Nato nel 1936 a Dublino, ma trasferitosi a Londra ancora molto piccolo, Procktor si iscrive alla Slade School of Fine Art nel 1958, dopo essere stato arruolato in marina e aver lavorato come interprete – e spia – in Russia. È negli anni della scuola d’arte che stringe il legame più importante della sua carriera con uno studente del Royal College of Art: David Hockney. «Non potevi parlare di uno senza menzionare l’altro. Erano Castore e Polluce, i gemelli dandy del mondo dell’arte», spiega il critico John McEwen in una biografia a cura del più grande studioso di Procktor, Ian Massey.
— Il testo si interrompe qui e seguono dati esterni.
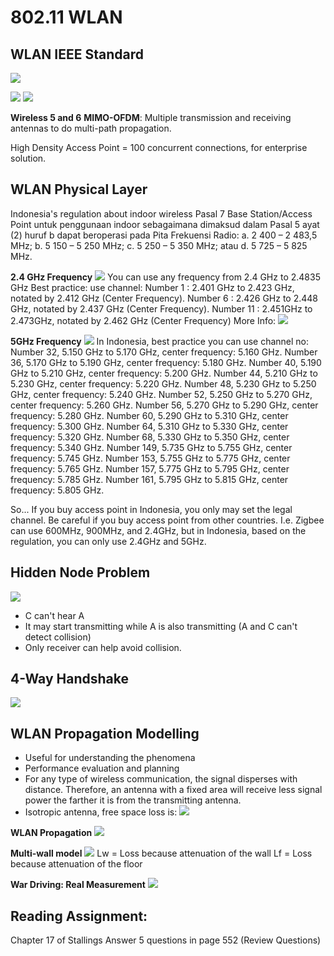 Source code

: # 802.11 WLAN

## WLAN IEEE Standard
![](attachments/Pasted%20image%2020210930160754.png)

![](attachments/Pasted%20image%2020210930165332.png)
![](attachments/Pasted%20image%2020210930102426.png)

**Wireless 5 and 6**
**MIMO-OFDM**: Multiple transmission and receiving antennas to do multi-path propagation.

High Density Access Point = 100 concurrent connections, for enterprise solution.

## WLAN Physical Layer
Indonesia's regulation about indoor wireless
Pasal 7 
Base Station/Access Point untuk penggunaan indoor sebagaimana dimaksud dalam Pasal 5 ayat (2) huruf b dapat beroperasi pada Pita Frekuensi Radio: 
a. 2 400 – 2 483,5 MHz; 
b. 5 150 – 5 250 MHz; 
c. 5 250 – 5 350 MHz; atau 
d. 5 725 – 5 825 MHz.

**2.4 GHz Frequency**
![](attachments/2.4Ghz.jpg)
You can use any frequency from 2.4 GHz to 2.4835 GHz
Best practice: use channel:
Number 1 : 2.401 GHz to 2.423 GHz, notated by 2.412 GHz (Center Frequency).
Number 6 : 2.426 GHz to 2.448 GHz, notated by 2.437 GHz (Center Frequency).
Number 11 : 2.451GHz to 2.473GHz, notated by 2.462 GHz (Center Frequency)
More Info:
![](attachments/Pasted%20image%2020210930162059.png)


**5GHz Frequency**
![](attachments/5Ghz.jpg)
In Indonesia, best practice you can use channel no: 
Number 32, 5.150 GHz to 5.170 GHz, center frequency: 5.160 GHz.
Number 36, 5.170 GHz to 5.190 GHz, center frequency: 5.180 GHz.
Number 40, 5.190 GHz to 5.210 GHz, center frequency: 5.200 GHz.
Number 44, 5.210 GHz to 5.230 GHz, center frequency: 5.220 GHz.
Number 48, 5.230 GHz to 5.250 GHz, center frequency: 5.240 GHz.
Number 52, 5.250 GHz to 5.270 GHz, center frequency: 5.260 GHz.
Number 56, 5.270 GHz to 5.290 GHz, center frequency: 5.280 GHz.
Number 60, 5.290 GHz to 5.310 GHz, center frequency: 5.300 GHz.
Number 64, 5.310 GHz to 5.330 GHz, center frequency: 5.320 GHz.
Number 68, 5.330 GHz to 5.350 GHz, center frequency: 5.340 GHz.
Number 149, 5.735 GHz to 5.755 GHz, center frequency: 5.745 GHz.
Number 153, 5.755 GHz to 5.775 GHz, center frequency: 5.765 GHz.
Number 157, 5.775 GHz to 5.795 GHz, center frequency: 5.785 GHz.
Number 161, 5.795 GHz to 5.815 GHz, center frequency: 5.805 GHz.

So...
If you buy access point in Indonesia, you only may set the legal channel. Be careful if you buy access point from other countries. I.e. Zigbee can use 600MHz, 900MHz, and 2.4GHz, but in Indonesia, based on the regulation, you can only use 2.4GHz and 5GHz. 

## Hidden Node Problem
![](attachments/Pasted%20image%2020210930164439.png)
- C can't hear A
- It may start transmitting while A is also transmitting (A and C can't detect collision)
- Only receiver can help avoid collision.

## 4-Way Handshake
![](attachments/Pasted%20image%2020210930164405.png)

## WLAN Propagation Modelling
- Useful for understanding the phenomena
- Performance evaluation and planning
- For any type of wireless communication, the signal disperses with distance. Therefore, an antenna with a fixed area will receive less signal power the farther it is from the transmitting antenna.
- Isotropic antenna, free space loss is:
![](attachments/Pasted%20image%2020210930164805.png)

**WLAN Propagation**
![](attachments/Pasted%20image%2020210930164818.png)

**Multi-wall model**
![](attachments/Pasted%20image%2020210930110551.png)
Lw = Loss because attenuation of the wall
Lf = Loss because attenuation of the floor

**War Driving: Real Measurement**
![](attachments/Pasted%20image%2020210930164943.png)

## Reading Assignment: 
Chapter 17 of Stallings
Answer 5 questions in page 552 (Review Questions) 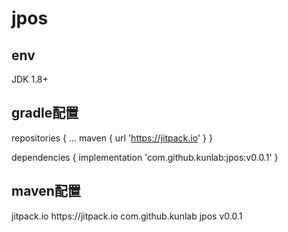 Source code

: # jpos

## env
JDK 1.8+


## gradle配置

repositories {
    ...
    maven { url 'https://jitpack.io' }
}

dependencies {
    implementation 'com.github.kunlab:jpos:v0.0.1'
}


## maven配置
<repositories>
    <repository>
        <id>jitpack.io</id>
        <url>https://jitpack.io</url>
    </repository>
</repositories>

<dependency>
    <groupId>com.github.kunlab</groupId>
    <artifactId>jpos</artifactId>
    <version>v0.0.1</version>
</dependency>
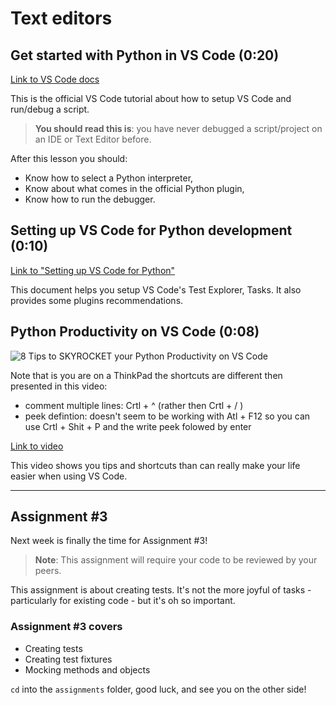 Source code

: # Text editors

## Get started with Python in VS Code (0:20)

[Link to VS Code docs](https://code.visualstudio.com/docs/python/python-tutorial)

This is the official VS Code tutorial about how to setup VS Code and run/debug a script.

> **You should read this is**: you have never debugged a script/project on an IDE or Text Editor before.

After this lesson you should:

- Know how to select a Python interpreter,
- Know about what comes in the official Python plugin,
- Know how to run the debugger.

## Setting up VS Code for Python development (0:10)

[Link to "Setting up VS Code for Python"](./Setting&#32;up&#32;VS&#32;Code&#32;for&#32;Python.docx)

This document helps you setup VS Code's Test Explorer, Tasks. It also provides some plugins recommendations.

## Python Productivity on VS Code (0:08)

![8 Tips to SKYROCKET your Python Productivity on VS Code](../images/10b7c07302d9be872cb991d9c1784df7bf45bbb770db80925415605cf49129b4.png)  

Note that is you are on a ThinkPad the shortcuts are different then presented in this video:
* comment multiple lines: Crtl + ^ (rather then Crtl + / )
* peek defintion: doesn't seem to be working with Atl + F12 so you can use Crtl + Shit + P and the write peek folowed by enter

[Link to video](https://youtu.be/slHzJh6pGo8)

This video shows you tips and shortcuts than can really make your life easier when using VS Code.

---

## Assignment #3

Next week is finally the time for Assignment #3!

> **Note**: This assignment will require your code to be reviewed by your peers.

This assignment is about creating tests. It's not the more joyful of tasks - particularly for existing code - but it's oh so important.

### Assignment #3 covers

- Creating tests
- Creating test fixtures
- Mocking methods and objects

`cd` into the `assignments` folder, good luck, and see you on the other side!
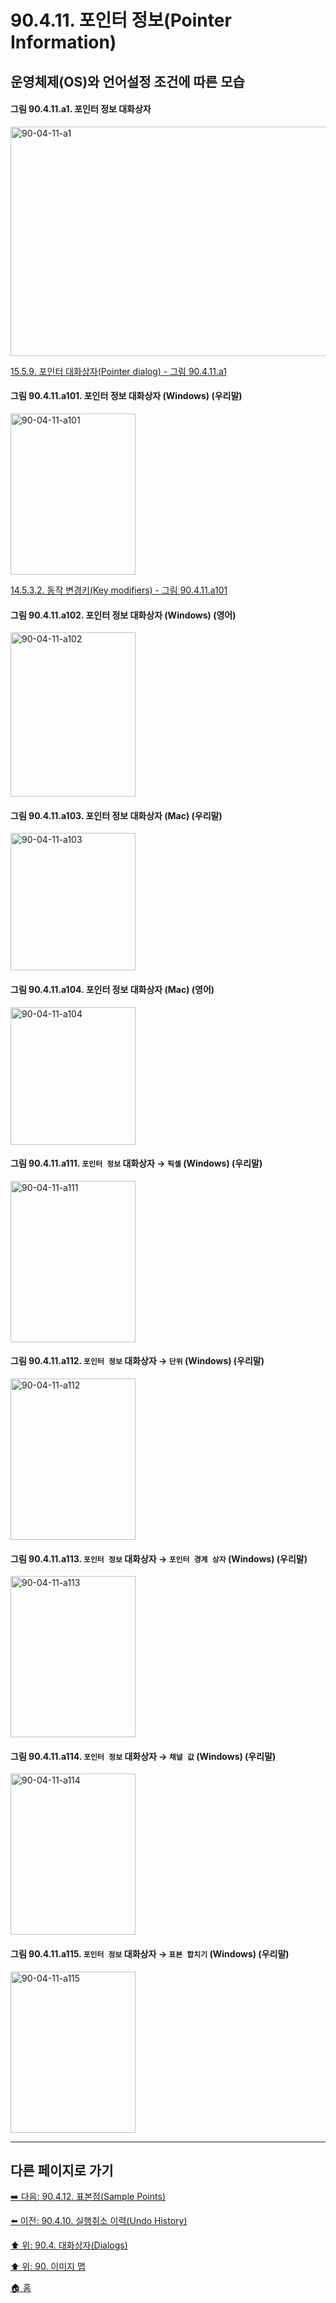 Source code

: # 90.4.11. 포인터 정보(Pointer Information)
## 운영체제(OS)와 언어설정 조건에 따른 모습

<a id="90-04-11-a1"></a>

#### 그림 90.4.11.a1. 포인터 정보 대화상자
<img width="850" height="367" alt="90-04-11-a1" src="https://github.com/user-attachments/assets/fbc901ce-8c5f-4983-beca-d70f5a597718" />

[15.5.9. 포인터 대화상자(Pointer dialog) - 그림 90.4.11.a1](./15-05-09-00-pointer-dialog.md#90-04-11-a1)

<a id="90-04-11-a101"></a>

#### 그림 90.4.11.a101. 포인터 정보 대화상자 (Windows) (우리말)
<img width="200" height="258" alt="90-04-11-a101" src="https://github.com/user-attachments/assets/63ea98ea-3dbb-4616-b831-3377ee9d9f41" />

[14.5.3.2. 동작 변경키(Key modifiers) - 그림 90.4.11.a101](./14-05-03-02-key_modifiers.md#90-04-11-a101)

<a id="90-04-11-a102"></a>

#### 그림 90.4.11.a102. 포인터 정보 대화상자 (Windows) (영어)
<img width="200" height="263" alt="90-04-11-a102" src="https://github.com/user-attachments/assets/e49d6f15-32b2-44b4-884e-d15174d8fe37" />

<a id="90-04-11-a103"></a>

#### 그림 90.4.11.a103. 포인터 정보 대화상자 (Mac) (우리말)
<img width="200" height="220" alt="90-04-11-a103" src="https://github.com/user-attachments/assets/82f3daec-c854-425a-83b8-2e0f18f8c868" />

<a id="90-04-11-a104"></a>

#### 그림 90.4.11.a104. 포인터 정보 대화상자 (Mac) (영어)
<img width="200" height="220" alt="90-04-11-a104" src="https://github.com/user-attachments/assets/46e82b13-ed84-4eb3-b2b5-a1453ff57a8e" />

<a id="90-04-11-a111"></a>

#### 그림 90.4.11.a111. `포인터 정보` 대화상자 → `픽셀` (Windows) (우리말)
<img width="200" height="258" alt="90-04-11-a111" src="https://github.com/user-attachments/assets/73fcff1d-6a44-4c5b-bd88-dcbc93f61733" />

<a id="90-04-11-a112"></a>

#### 그림 90.4.11.a112. `포인터 정보` 대화상자 → `단위` (Windows) (우리말)
<img width="200" height="258" alt="90-04-11-a112" src="" />

<a id="90-04-11-a113"></a>

#### 그림 90.4.11.a113. `포인터 정보` 대화상자 → `포인터 경계 상자` (Windows) (우리말)
<img width="200" height="258" alt="90-04-11-a113" src="" />

<a id="90-04-11-a114"></a>

#### 그림 90.4.11.a114. `포인터 정보` 대화상자 → `채널 값` (Windows) (우리말)
<img width="200" height="258" alt="90-04-11-a114" src="" />

<a id="90-04-11-a115"></a>

#### 그림 90.4.11.a115. `포인터 정보` 대화상자 → `표본 합치기` (Windows) (우리말)
<img width="200" height="258" alt="90-04-11-a115" src="" />

***

## 다른 페이지로 가기

[➡️ 다음: 90.4.12. 표본점(Sample Points)](./90-04-0012-sample_points.md)

[⬅️ 이전: 90.4.10. 실행취소 이력(Undo History)](./90-04-0010-undo_history.md)

[⬆️ 위: 90.4. 대화상자(Dialogs)](./90-04-0000-dialogs.md)

[⬆️ 위: 90. 이미지 맵](./90-00-image-map.md)

[🏠 홈](./00-home.md)
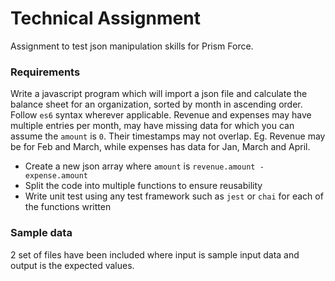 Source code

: # Technical Assignment
Assignment to test json manipulation skills for Prism Force.

### Requirements
Write a javascript program which will import a json file and calculate the balance sheet for an organization, sorted by month in ascending order. Follow `es6` syntax wherever applicable.
Revenue and expenses may have multiple entries per month, may have missing data for which you can assume the `amount` is `0`. Their timestamps may not overlap. Eg. Revenue may be for Feb and March, while expenses has data for Jan, March and April.

- Create a new json array where `amount` is `revenue.amount - expense.amount`
- Split the code into multiple functions to ensure reusability
- Write unit test using any test framework such as `jest` or `chai` for each of the functions written

### Sample data
2 set of files have been included where input is sample input data and output is the expected values.
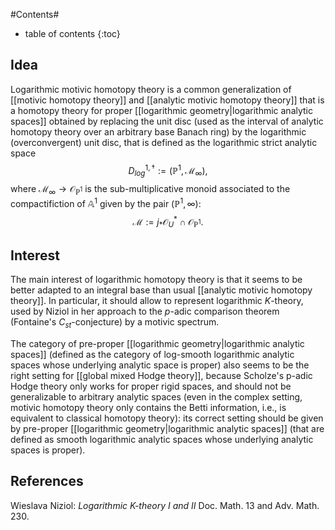 #Contents#
* table of contents
{:toc}

## Idea

Logarithmic motivic homotopy theory is a common generalization of [[motivic homotopy theory]] and [[analytic motivic homotopy theory]] that is a homotopy theory for proper [[logarithmic geometry|logarithmic analytic spaces]] obtained by replacing the unit disc (used as the interval of analytic homotopy theory over an arbitrary base Banach ring) by the logarithmic (overconvergent) unit disc, that is defined as the logarithmic strict analytic space
$$D^{1,\dagger}_{log}:=(\mathbb{P}^1,\mathcal{M}_\infty),$$
where $\mathcal{M}_\infty\to \mathcal{O}_{\mathbb{P}^1}$ is the sub-multiplicative monoid associated to the compactifiction of $\mathbb{A}^1$ given by the pair $(\mathbb{P}^1,\infty)$:
$$\mathcal{M}:=j_*\mathcal{O}_U^*\cap \mathcal{O}_{\mathbb{P}^1}.$$

## Interest

The main interest of logarithmic homotopy theory is that it seems to be better adapted to an integral base than usual [[analytic motivic homotopy theory]].
In particular, it should allow to represent logarithmic $K$-theory, used by Niziol in her approach to the $p$-adic comparison theorem (Fontaine's $C_{st}$-conjecture) by a motivic spectrum.

The category of pre-proper [[logarithmic geometry|logarithmic analytic spaces]] (defined as the category of log-smooth logarithmic analytic spaces whose underlying analytic space is proper) also seems to be the right setting for [[global mixed Hodge theory]], because Scholze's p-adic Hodge theory only works for proper rigid spaces, and should not be generalizable to arbitrary analytic spaces (even in the complex setting, motivic homotopy theory only contains the Betti information, i.e., is equivalent to classical homotopy theory): its correct setting should be given by pre-proper [[logarithmic geometry|logarithmic analytic spaces]] (that are defined as smooth logarithmic analytic spaces whose underlying analytic spaces is proper).

## References

Wieslava Niziol: _Logarithmic $K$-theory $I$ and $II$_ Doc. Math. 13 and Adv. Math. 230. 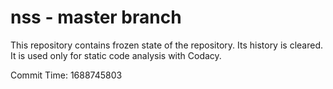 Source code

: # nss - master branch

This repository contains frozen state of the repository.
Its history is cleared. It is used only for static code
analysis with Codacy.

Commit Time: 1688745803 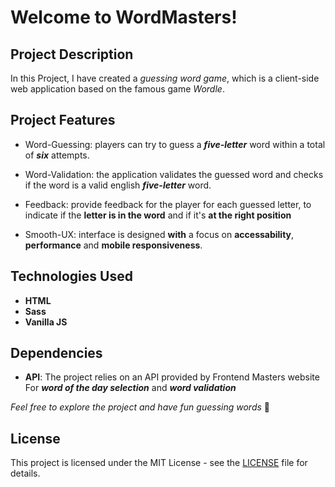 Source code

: # Welcome to **WordMasters**!

## Project Description
In this Project, I have created a *guessing word game*, which is a client-side web application based on the famous game _Wordle_.


## Project Features
- Word-Guessing: players can try to guess a **_five-letter_** word within a total of **_six_** attempts.

- Word-Validation: the application validates the guessed word and checks if the word is a valid english **_five-letter_** word.

- Feedback: provide feedback for the player for each guessed letter, to indicate if the **letter is in the word** and if it's **at the right position**

- Smooth-UX: interface is designed **with** a focus on **accessability**, **performance** and **mobile responsiveness**.

## Technologies Used
- **HTML**
- **Sass**
- **Vanilla JS**

## Dependencies
- **API**: The project relies on an API provided by Frontend Masters website For **_word of the day selection_** and **_word validation_**

_Feel free to explore the project and have fun guessing words_ 💙

## License

This project is licensed under the MIT License - see the [LICENSE](./LICENSE.txt) file for details.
Ma le carriere dei due artisti non potranno essere più diverse. Se Hockney guarderà all’Occidente, agli Stati Uniti, e soprattutto alla California, gli interessi di Procktor si dirigeranno, invece, verso est, verso il medio e l’estremo oriente. Se Hockney si imporrà nel mercato cercando gallerie sempre più importanti e influenti, Procktor lavorerà, invece, per tutta la sua carriera con la Redfern Gallery, la stessa in cui debutta nel 1962 e che tutt’ora rappresenta la sua opera. Entrambi votati alla figurazione, se gli acrilici di Hockney copriranno di colori piatti e accesi le grandi tele che faranno la storia della pop art britannica, i delicati acquerelli di Procktor funzioneranno per sottrazione, nei silenzi, nella trasparenza dei colori, nei vuoti dei fondi che affiorano nei bianchi a risparmio.
Dai pennelli di Procktor passa tutta la sua vita. I titoli delle sue opere portano i nomi e date di ciò che rappresentano, l’esistenza passa per la carta o per la tela con dediche, appunti, inside jokes che fanno prendere vita e anima ai soggetti, senza sovrastrutture e senza metafore – sono i giochi di parole a suggerire stati emotivi e di introspezione, come nel caso di uno dei migliori lavori esposti, “Eye Sea You (February 1969)”: un autoritratto, l’unico momento in cui a nostri occhi di spettatori non offre il suo punto di vista ma il suo sguardo, quasi celato dietro un monocromo, da cui spunta come in una caricatura, una vignetta umoristica.
Ma c’è un altro momento cruciale, inedito, offerto alla mostra di Palazzo Bentivoglio dall’allestimento magistralmente progettato da Davide Trabucco: un triangolo semiotico, un gioco di forze tra significato, significante e referente offerto dalla presenza dell’acquerello “Picasso Pots at Cecil Beaton’s (1 April 1968)”, dei due vasi di Picasso rappresentati, “Chouette Femme” (1951) e “Chouetton” (1952), e il ritratto fotografico di Procktor per eccellenza, scattato dall’amico Cecil Beaton “Patrick Procktor from Dublin – six foot five inches of talent (April 1967)”. Un cerchio magico, che racconta in tutta la sua grandezza la poetica di un maestro dell’arte che non bisogna più far soccombere al tempo.